Пока я не передумала, снимаю с Кайденс футболку — она уже вся в пятнах — и надеваю синюю, натягивая её на маленький животик.
Кайденс смеётся, визжит и издаёт свой фирменный совиный звук, увидев птицу.
— Похоже, одобряет, — улыбается Келси. В этот момент звучит свисток с поля.
— Да, я тоже так думаю.
— Это многое будет значить для него, Эвелин, — тихо говорит Келси, прижимаясь ко мне плечом.
— Ну, может, я наконец начинаю понимать, сколько он значит для нас.
И, кажется, я только что призналась себе в своих настоящих чувствах.
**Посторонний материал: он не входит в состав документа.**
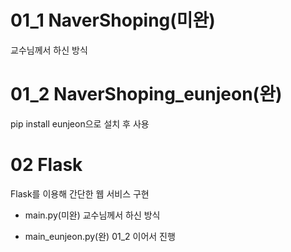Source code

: # 01_1 NaverShoping(미완)
교수님께서 하신 방식

# 01_2 NaverShoping_eunjeon(완)
pip install eunjeon으로 설치 후 사용

# 02 Flask
Flask를 이용해 간단한 웹 서비스 구현
* main.py(미완)
교수님께서 하신 방식

* main_eunjeon.py(완)
01_2 이어서 진행
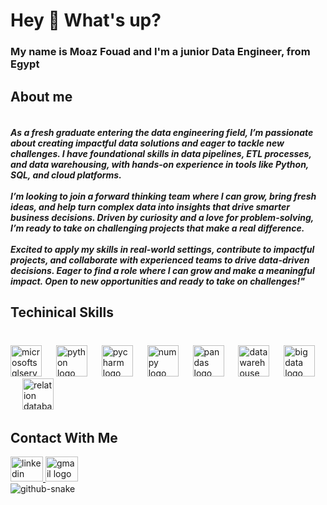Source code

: <h1 align="left">Hey 👋 What's up?</h1>

###

<h3 align="left">My name is Moaz Fouad and I'm a junior Data Engineer, from Egypt</h3>

###
<h2 align="left">About me</h2>
<h5 align="left"><br>As a fresh graduate entering the data engineering field, I’m passionate about creating impactful data solutions and eager to tackle new challenges. I have foundational skills in data pipelines, ETL processes, and data warehousing, with hands-on experience in tools like Python, SQL, and cloud platforms.<br><br>I’m looking to join a forward thinking team where I can grow, bring fresh ideas, and help turn complex data into insights that drive smarter business decisions. Driven by curiosity and a love for problem-solving, I’m ready to take on challenging projects that make a real difference.<br><br>Excited to apply my skills in real-world settings, contribute to impactful projects, and collaborate with experienced teams to drive data-driven decisions. Eager to find a role where I can grow and make a meaningful impact. Open to new opportunities and ready to take on challenges!"</h5>

###


###

<h2 align="left">Techinical Skills</h2>

###

<br clear="both">

<div align="left">
  <img src="https://schwabencode.com/contents/logos/mssql-server.png" height="50" alt="microsoftsqlserver logo"  />
  <img width="15" />
  <img src="https://cdn.jsdelivr.net/gh/devicons/devicon/icons/python/python-original.svg" height="50" alt="python logo"  />
  <img width="15" />
  <img src="https://cdn.jsdelivr.net/gh/devicons/devicon/icons/pycharm/pycharm-original.svg" height="50" alt="pycharm logo"  />
  <img width="15" />
  <img src="https://th.bing.com/th/id/R.0d524bdb471a72f86b78c0fdc7aaa4f3?rik=dpIOLFSfAmG6lQ&pid=ImgRaw&r=0" height="50" alt="numpy logo"  />
  <img width="15" />
  <img src="https://cdn-icons-png.flaticon.com/512/3161/3161158.png" height="50" alt="pandas logo"  />
  <img width="15" />
  <img src="https://www.pinclipart.com/picdir/big/533-5334939_transparent-data-warehouse-icon-clipart.png" height="50" alt="data warehouse logo"  />
  <img width="15" />
  <img src="https://th.bing.com/th/id/OIP.xF4nI9TnaHMeRsUsXygYSwHaGg?rs=1&pid=ImgDetMain" height="50" alt="big data logo"  />
  <img width="15" />
  <img src="https://st3.depositphotos.com/4060975/17802/v/450/depositphotos_178026890-stock-illustration-relational-database-vector-line-icon.jpg" height="50" alt="relation database logo"  />
  <img width="15" />

  


<h2 align="left">Contact With Me</h2>  
</div>

<div align="left">
  <a href="www.linkedin.com/in/moaz-fouad-400554203" target="_blank">
    <img src="https://raw.githubusercontent.com/maurodesouza/profile-readme-generator/master/src/assets/icons/social/linkedin/default.svg" width="52" height="40" alt="linkedin logo"  />
  </a>
  <a href="moaz.fouad29@gmail.com" target="_blank">
    <img src="https://raw.githubusercontent.com/maurodesouza/profile-readme-generator/master/src/assets/icons/social/gmail/default.svg" width="52" height="40" alt="gmail logo"  />
  </a>
</div>



<picture>
  <source media="(prefers-color-scheme: dark)" srcset="https://raw.githubusercontent.com/tobiasmeyhoefer/tobiasmeyhoefer/output/github-snake-dark.svg" />
  <source media="(prefers-color-scheme: light)" srcset="https://raw.githubusercontent.com/tobiasmeyhoefer/tobiasmeyhoefer/output/github-snake.svg" />
  <img alt="github-snake" src="https://raw.githubusercontent.com/tobiasmeyhoefer/tobiasmeyhoefer/output/github-snake.svg" />
</picture>
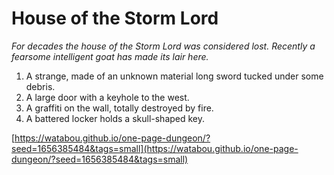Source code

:# House of the Storm Lord

_For decades the house of the Storm Lord was considered lost. Recently a fearsome intelligent goat has made its lair here._

1. A strange, made of an unknown material long sword tucked under some debris.
2. A large door with a keyhole to the west.
3. A graffiti on the wall, totally destroyed by fire.
4. A battered locker holds a skull-shaped key.

[https://watabou.github.io/one-page-dungeon/?seed=1656385484&tags=small](https://watabou.github.io/one-page-dungeon/?seed=1656385484&tags=small)
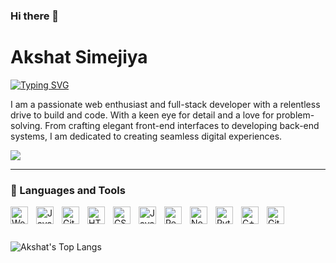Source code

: ### Hi there 👋
# Akshat Simejiya

[![Typing SVG](https://readme-typing-svg.demolab.com?font=Fira+Code&pause=1000&random=false&width=435&lines=Full+Stack+Developer;Wordpress+Developer;Web+Developer;Ui%2FUx+Designer;Web+Enthusiast)](https://git.io/typing-svg)

I am a passionate web enthusiast and full-stack developer with a relentless drive to build and code. With a keen eye for detail and a love for problem-solving. From crafting elegant front-end interfaces to developing back-end systems, I am dedicated to creating seamless digital experiences.

![](https://komarev.com/ghpvc/?username=SimejiiyaAkshat)

---

### 🧰 Languages and Tools

  <img align="left" alt="Wordpress" width="28px" style="padding-right:10px;" src="https://cdn.jsdelivr.net/gh/devicons/devicon/icons/wordpress/wordpress-original.svg"/>
  <img align="left" alt="Java" width="28px" style="padding-right:10px;" src="https://cdn.jsdelivr.net/gh/devicons/devicon/icons/java/java-original.svg"/>
  <img align="left" alt="Git" width="28px" style="padding-right:10px;" src="https://cdn.jsdelivr.net/gh/devicons/devicon/icons/git/git-original.svg" />
  <img align="left" alt="HTML" width="28px" style="padding-right:10px;" src="https://cdn.jsdelivr.net/gh/devicons/devicon/icons/html5/html5-plain.svg" />
  <img align="left" alt="CSS" width="28px" style="padding-right:10px;" src="https://cdn.jsdelivr.net/gh/devicons/devicon/icons/css3/css3-plain.svg" />
  <img align="left" alt="JavaScript" width="28px" style="padding-right:10px;" src="https://cdn.jsdelivr.net/gh/devicons/devicon/icons/javascript/javascript-plain.svg" />
  <img align="left" alt="React" width="28px" style="padding-right:10px;" src="https://cdn.jsdelivr.net/gh/devicons/devicon/icons/react/react-original.svg" />
  <img align="left" alt="NodeJS" width="28px" style="padding-right:10px;" src="https://cdn.jsdelivr.net/gh/devicons/devicon/icons/nodejs/nodejs-original.svg" />
  <img align="left" alt="Python" width="28px" style="padding-right:10px;" src="https://cdn.jsdelivr.net/gh/devicons/devicon/icons/python/python-plain.svg" />
  <img align="left" alt="C++" width="28px" style="padding-right:10px;" src="https://cdn.jsdelivr.net/gh/devicons/devicon/icons/cplusplus/cplusplus-line.svg" />
  <img align="left" alt="GitHub" width="28px" style="padding-right:10px;" src="https://cdn.jsdelivr.net/gh/devicons/devicon/icons/github/github-original.svg" />
  <br />

#

<!--![Akshat's GitHub stats](https://github-readme-stats.vercel.app/api?username=SimejiyaAkshat&show_icons=true&theme=graywhite)-->
![Akshat's Top Langs](https://github-readme-stats.vercel.app/api/top-langs/?username=SimejiyaAkshat&theme=graywhite)
<!--
**SimejiyaAkshat/SimejiyaAkshat** is a ✨ _special_ ✨ repository because its `README.md` (this file) appears on your GitHub profile.

Here are some ideas to get you started:

- 🔭 I’m currently working on ...
- 🌱 I’m currently learning ...
- 👯 I’m looking to collaborate on ...
- 🤔 I’m looking for help with ...
- 💬 Ask me about ...
- 📫 How to reach me: ...
- 😄 Pronouns: ...
- ⚡ Fun fact: ...
-->
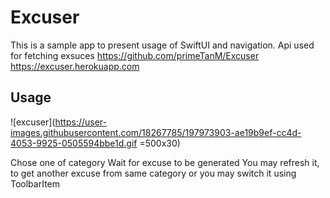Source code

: # Excuser

This is a sample app to present usage of SwiftUI and navigation.
Api used for fetching exsuces
https://github.com/primeTanM/Excuser
https://excuser.herokuapp.com

## Usage
![excuser](https://user-images.githubusercontent.com/18267785/197973903-ae19b9ef-cc4d-4053-9925-0505594bbe1d.gif =500x30)

Chose one of category
Wait for excuse to be generated
You may refresh it, to get another excuse from same category
or you may switch it using ToolbarItem
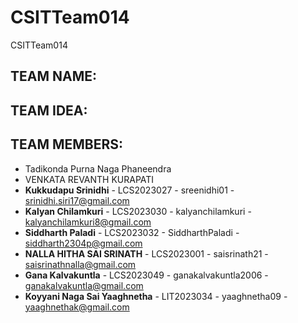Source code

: # CSITTeam014
CSITTeam014

## TEAM NAME:

## TEAM IDEA:

## TEAM MEMBERS:

+ Tadikonda Purna Naga Phaneendra
+ VENKATA REVANTH KURAPATI 
+ **Kukkudapu Srinidhi** - LCS2023027 - sreenidhi01 - srinidhi.siri17@gmail.com
+ **Kalyan Chilamkuri** - LCS2023030 - kalyanchilamkuri - kalyanchilamkuri8@gmail.com
+ **Siddharth Paladi** -  LCS2023032 -  SiddharthPaladi -  siddharth2304p@gmail.com
+ **NALLA HITHA SAI SRINATH** - LCS2023001 - saisrinath21 - saisrinathnalla@gmail.com
+ **Gana Kalvakuntla** -  LCS2023049 -  ganakalvakuntla2006 -  ganakalvakuntla@gmail.com
+ **Koyyani Naga Sai Yaaghnetha** - LIT2023034 - yaaghnetha09 - yaaghnethak@gmail.com
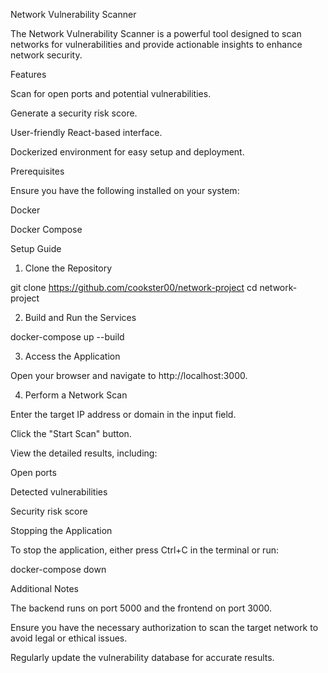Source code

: Network Vulnerability Scanner

The Network Vulnerability Scanner is a powerful tool designed to scan networks for vulnerabilities and provide actionable insights to enhance network security.

Features

Scan for open ports and potential vulnerabilities.

Generate a security risk score.

User-friendly React-based interface.

Dockerized environment for easy setup and deployment.

Prerequisites

Ensure you have the following installed on your system:

Docker

Docker Compose

Setup Guide

1. Clone the Repository

git clone https://github.com/cookster00/network-project
cd network-project

2. Build and Run the Services

docker-compose up --build

3. Access the Application

Open your browser and navigate to http://localhost:3000.

4. Perform a Network Scan

Enter the target IP address or domain in the input field.

Click the "Start Scan" button.

View the detailed results, including:

Open ports

Detected vulnerabilities

Security risk score

Stopping the Application

To stop the application, either press Ctrl+C in the terminal or run:

docker-compose down

Additional Notes

The backend runs on port 5000 and the frontend on port 3000.

Ensure you have the necessary authorization to scan the target network to avoid legal or ethical issues.

Regularly update the vulnerability database for accurate results.
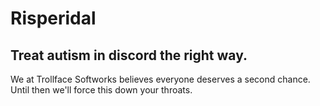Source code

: # Risperidal
## Treat autism in discord the right way.


We at Trollface Softworks believes everyone deserves a second chance. Until then we'll force this down your throats.

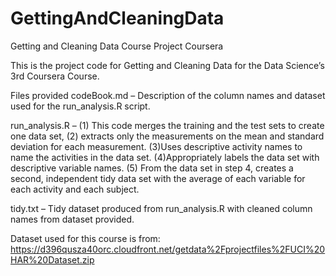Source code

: # GettingAndCleaningData
Getting and Cleaning Data Course Project Coursera 

This is the project code for Getting and Cleaning Data for the Data Science’s 3rd Coursera Course. 

Files provided
codeBook.md – Description of the column names and dataset used for the run_analysis.R script.

run_analysis.R – (1) This code merges the training and the test sets to create one data set, (2) extracts only the measurements on the mean and standard deviation for each measurement. (3)Uses descriptive activity names to name the activities in the data set. (4)Appropriately labels the data set with descriptive variable names. (5) From the data set in step 4, creates a second, independent tidy data set with the average of each variable for each activity and each subject.

tidy.txt – Tidy dataset produced from run_analysis.R with cleaned column names from dataset provided.

Dataset used for this course is from: https://d396qusza40orc.cloudfront.net/getdata%2Fprojectfiles%2FUCI%20HAR%20Dataset.zip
Глаза Келси загораются. — Всё ещё хорошо? По-прежнему идёте шаг за шагом?
— Да. День рождения был потрясающим. И хотя окончательная медиация через две недели, я уже не чувствую себя такой нерешительной.
— С ума сойти… Правда?
— Думаю, да.
— Ты говорила с ним об этом?
— Нет. Я только сейчас сама начала это осознавать, не знаю, стоит ли пока поднимать этот разговор.
— Но тебе придётся. В какой-то момент ты должна рассказать, чего хочешь, Эвелин.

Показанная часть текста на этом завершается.